Richard Chalk est le boss du label Topcat. Une écurie établie à Dallas très exactement, qui nous propose une nouvelle aventure du Lone Star State, c’est-à-dire un concentré d’artistes et de groupes qui se nourrissent aux savoureuses guitares texanes. Pour concocter ce « Cliffhanger Project », il s'est tourné vers une bourgade proche de Dallas, sise au sud de la rivière Trinity, en l’occurrence la riche communauté musicale d’Oak Cliff. C'est d'ailleurs de cette cité que sont originaires Ray Wylie Hubbard, Jimmie et Stevie Ray Vaughan. Mais pour la circonstance, il a choisi des gratteurs locaux, dont la plupart sont d’illustres inconnus. Ils se partagent les treize plages.
Rocky Athas est certainement le moins méconnu. Il est, en effet, sixcordiste chez le Blues Breakers de John Mayall. Cet ancien compagnon de classe de Stevie Ray a également longtemps milité au sein de Black Oak Arkansas. Il participe à quatre plages de ce recueil. Et tout d’abord "Texas girl", une ouverture saignante caractérisée par la guitare, dont il torture et écrase les sonorités à l’aide de ses pédales, dans un style proche de Vaughan. Et c’est son pote, Larry Samford, qui se charge des vocaux. La même équipe est reconduite pour attaquer "I'm tired", probablement la meilleure compo de Chris Youlden, personnage longiligne qui était préposé au chant, chez le Savoy Brown de la grande époque. Le travail de Rocky sur les cordes est grandiose. Ensuite, lors de la plage instrumentale, "Another day, another time". Enfin, Athas et Jimmy Wallace se partagent les cordes lors d’un autre instru, dont le titre correspond parfaitement au projet : "Oak Cliff Guitar Boogie".

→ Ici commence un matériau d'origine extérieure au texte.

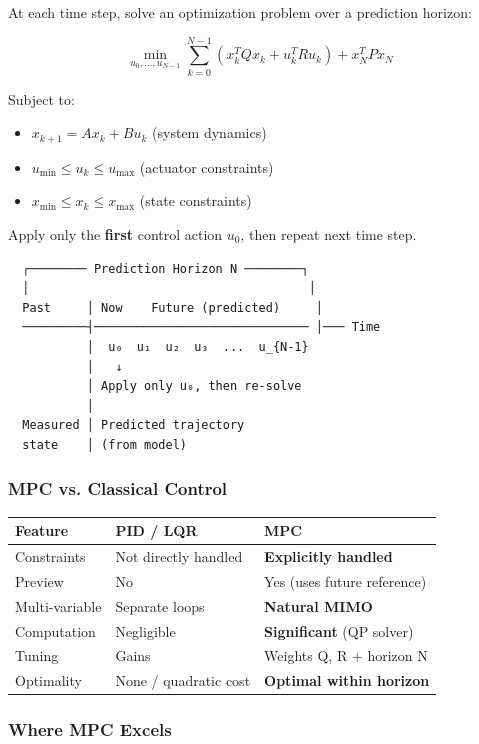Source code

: \documentclass[11pt,a4paper]{book}
\begin{document}
\begin{itemize}
At each time step, solve an optimization problem over a prediction horizon:

\[\min_{u_0, \ldots, u_{N-1}} \sum_{k=0}^{N-1} \left( x_k^T Q x_k + u_k^T R u_k \right) + x_N^T P x_N\]

Subject to:
\begin{itemize}
\item $x_{k+1} = A x_k + B u_k$ (system dynamics)
\item $u_{\min} \leq u_k \leq u_{\max}$ (actuator constraints)
\item $x_{\min} \leq x_k \leq x_{\max}$ (state constraints)
\end{itemize}

Apply only the \textbf{first} control action $u_0$, then repeat next time step.

\begin{lstlisting}
  ┌──────── Prediction Horizon N ────────┐
  │                                       │
  Past     │ Now    Future (predicted)     │
  ─────────┤────────────────────────────── │─── Time
           │  u₀  u₁  u₂  u₃  ...  u_{N-1}
           │   ↓
           │ Apply only u₀, then re-solve
           │
  Measured │ Predicted trajectory
  state    │ (from model)
\end{lstlisting}

\subsubsection{MPC vs. Classical Control}

\begin{center}
\begin{tabular}{|l|l|l|}
\hline
Feature & PID / LQR & MPC \\
\hline
Constraints & Not directly handled & \textbf{Explicitly handled} \\
Preview & No & Yes (uses future reference) \\
Multi-variable & Separate loops & \textbf{Natural MIMO} \\
Computation & Negligible & \textbf{Significant} (QP solver) \\
Tuning & Gains & Weights Q, R + horizon N \\
Optimality & None / quadratic cost & \textbf{Optimal within horizon} \\
\hline
\end{tabular}
\end{center}

\subsubsection{Where MPC Excels}


\end{itemize}
\end{document}
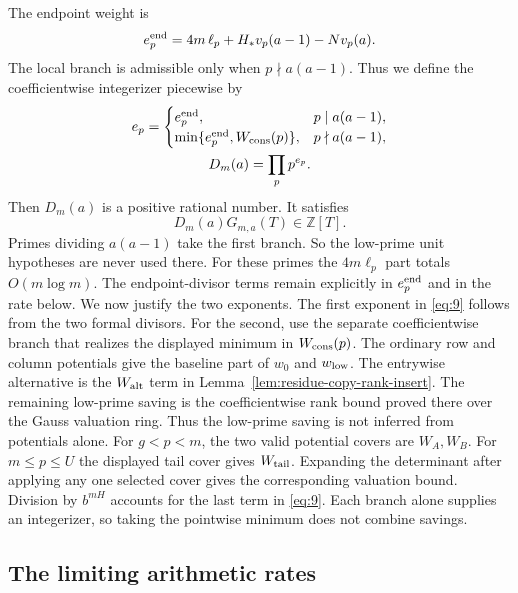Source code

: The endpoint weight is
\[
 e_p^{\rm end}=4m\,\ell_p+H_*v_p(a-1)-Nv_p(a).
\]
The local branch is
admissible only when $p\nmid a(a-1)$. Thus we define the coefficientwise
integerizer piecewise by
\begin{equation}
\begin{gathered}
 e_p=\begin{cases}
 e_p^{\rm end},&p\mid a(a-1),\\
 \min\{e_p^{\rm end},W_{\rm cons}(p)\},&p\nmid a(a-1),
 \end{cases}\\
 D_m(a)=\prod_p p^{e_p}.
\end{gathered}                                               \label{eq:9}
\end{equation}
Then $D_m(a)$ is a positive rational number. It satisfies
\begin{equation}
 D_m(a)G_{m,a}(T)\in\mathbb Z[T].                          \label{eq:10}
\end{equation}
Primes dividing $a(a-1)$ take the first branch. So the low-prime unit
hypotheses are never used there. For these primes the $4m\ell_p$ part totals
$O(m\log m)$. The endpoint-divisor terms remain explicitly in
$e_p^{\rm end}$ and in the rate below. We now justify the two exponents. The first
exponent in \eqref{eq:9} follows from the two formal divisors.
For the second, use the separate coefficientwise branch that realizes the
displayed minimum in $W_{\rm cons}(p)$. The ordinary row and column
potentials give the baseline part of $w_0$ and $w_{\rm low}$. The entrywise
alternative is the $W_{\rm alt}$ term in Lemma~\ref{lem:residue-copy-rank-insert}.
The remaining low-prime saving is the coefficientwise rank bound proved
there over the Gauss valuation ring. Thus the low-prime saving is not inferred
from potentials alone. For $g<p<m$, the two valid potential covers are
$W_A,W_B$. For $m\le p\le U$ the displayed tail cover gives
$W_{\rm tail}$. Expanding the determinant after applying any one selected
cover gives the corresponding valuation bound. Division by $b^{mH}$ accounts
for the last term in \eqref{eq:9}. Each branch alone supplies an integerizer,
so taking the pointwise minimum does not combine savings.

\subsection{The limiting arithmetic rates}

A l’instar de Jerry Don Branch et Robert Ware, Wallace a sévi chez les Stratoblasters. Ils sont ici réunis pour la reprise de "The score", écrit par un certain Willie Dixon. Un excellent slow blues, chargé d'intensité dramatique. Un pur Texas blues au cours duquel les deux guitares s’emballent littéralement. Assez proche de celle de Billy Gibbons du ZZ Top, la voix de Branch est également percutante. La même équipe participe à la finale, en l’occurrence une merveilleuse reprise du "People get ready" de Curtis Mayfield. Les Stratoblasters, c'était le backing band de Bugs Henderson, un des grands gratteurs de Dallas. Et Bugs avait autorisé Wallace de reprendre le patronyme. Jimmy est aussi le patron du Dallas International Guitar Festival. A l'affiche de l’édition 2010, figuraient notamment Mike Morgan, Smokin' Joe Kubek, Buddy Whittington, Bugs Henderson, Denny Freeman, Rick Derringer, Neal Schon et Ted Nugent (NDR : ouf !)
Particulièrement doué à la slide, Christian Brooks drive son propre band, un combo aussi à l’aise dans l’univers du blues, southern rock, boogie, cajun ou honky tonk. Il interprète ici son "What's it gonna be?"
Russell Stonecypher n’est guère notoire. Il adapte le "Big legs, tight skirt" de John Lee Hooker. Sa slide transperce ce boogie très dynamique, mais sa voix est plutôt quelconque. Il enchaîne par le "She's got a ring in his nose and a ring in her hand" de Chris Youlden, et enfin, le standard "Take out some insurance" de Jimmy Reed.
Mike Jeffrey et Mike McCullough sont tout aussi anonymes. Ce qui ne les empêche pas de se révéler de talentueux musiciens. Ils se fendent d’une cover du "The nazz are blue" des Yardbirds époque Jeff Beck, un blues rock primaire et offensif. Mais c’est lorsque Jeffrey est aux commandes que le duo se montre le plus percutant. A l’instar de son "Only lonely", une douce ballade séduisante, parcourue par des accords de guitare en picking, mais au relief country.
Enfin, épaulé par Larry Samford au chant, David Brown maîtrise parfaitement sa cover du "Dimples" de John Lee Hooker.
Une œuvre truffée de toutes bonnes guitares texanes et qui a bénéficié de la production soignée de Robert Ware, le bassiste omniprésent du Cliffhanger Project!